What is required = Each line below is to be copied exactly; images do not go into the copy.

Provided data =
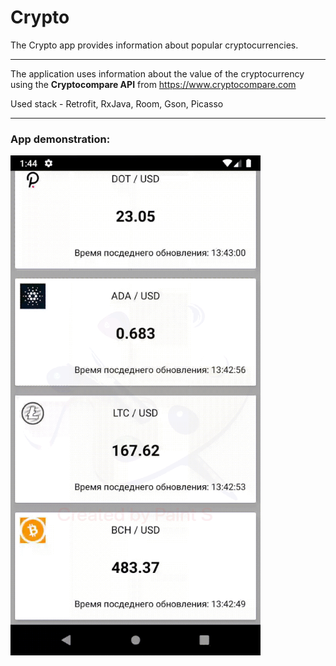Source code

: # Crypto
The Crypto app provides information about popular cryptocurrencies.
___
The application uses information about the value of the cryptocurrency using the **Cryptocompare API**
from https://www.cryptocompare.com

Used stack - Retrofit, RxJava, Room, Gson, Picasso
___
### App demonstration:

<img src="https://github.com/Sickgrey/Crypto/blob/master/app/gifs/screen_crypto.gif" width="400" height="800"/>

Response to this task =
Source code

: # Crypto
The Crypto app provides information about popular cryptocurrencies.
___
The application uses information about the value of the cryptocurrency using the **Cryptocompare API**
from https://www.cryptocompare.com

Used stack - Retrofit, RxJava, Room, Gson, Picasso
___
### App demonstration:

<img src="https://github.com/Sickgrey/Crypto/blob/master/app/gifs/screen_crypto.gif" width="400" height="800"/>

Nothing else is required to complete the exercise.